What you have to do> Wherever the string "финальность" appears in the records, return the line that holds it.
··· Records to use ···
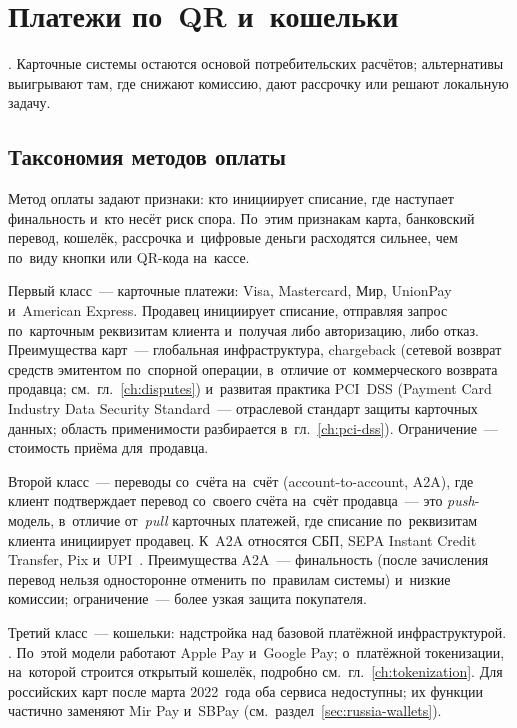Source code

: 
\chapter{Платежи по~QR и~кошельки}\label{ch:qr-wallets}
.
Карточные системы остаются основой потребительских расчётов; альтернативы
выигрывают там, где снижают комиссию, дают рассрочку или решают локальную
задачу.

\section{Таксономия методов оплаты}\label{sec:payment-methods-taxonomy}

Метод оплаты задают признаки: кто инициирует списание, где наступает
финальность и~кто несёт риск спора. По~этим признакам карта, банковский
перевод, кошелёк, рассрочка и~цифровые деньги расходятся сильнее, чем по~виду
кнопки или QR-кода на~кассе.

Первый класс~--- карточные платежи: Visa, Mastercard, Мир, UnionPay и~American
Express. Продавец инициирует списание, отправляя запрос по~карточным реквизитам
клиента и~получая либо авторизацию, либо отказ. Преимущества карт~---
глобальная инфраструктура, chargeback (сетевой возврат
  средств эмитентом по~спорной операции, в~отличие от~коммерческого возврата
продавца; см.~гл.~\ref{ch:disputes}) и~развитая практика PCI~DSS (Payment Card
  Industry Data Security Standard~--- отраслевой стандарт защиты карточных данных;
область применимости разбирается в~гл.~\ref{ch:pci-dss}). Ограничение~--- стоимость
приёма для~продавца.

Второй класс~--- переводы со~счёта на~счёт (account-to-account, A2A), где
клиент подтверждает перевод со~своего счёта на~счёт продавца~--- это
\textit{push}-модель, в~отличие от~\textit{pull} карточных платежей, где
списание по~реквизитам клиента инициирует продавец. К~A2A относятся СБП, SEPA Instant Credit
Transfer, Pix и~UPI~\cite{sbp-main,sepa-instant,pix,upi}. Преимущества A2A~---
финальность (после зачисления перевод нельзя односторонне отменить
по~правилам системы) и~низкие комиссии; ограничение~--- более узкая защита
покупателя.

Третий класс~--- кошельки: надстройка над базовой платёжной инфраструктурой.
. По~этой модели работают Apple Pay и~Google Pay;
о~платёжной токенизации, на~которой строится открытый кошелёк, подробно
см.~гл.~\ref{ch:tokenization}. Для российских карт после марта 2022~года оба
сервиса недоступны; их функции частично заменяют Mir Pay и~SBPay
(см.~раздел~\ref{sec:russia-wallets}).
···
Solution to the exercise>
финальность и~кто несёт риск спора. По~этим признакам карта, банковский
финальность (после зачисления перевод нельзя односторонне отменить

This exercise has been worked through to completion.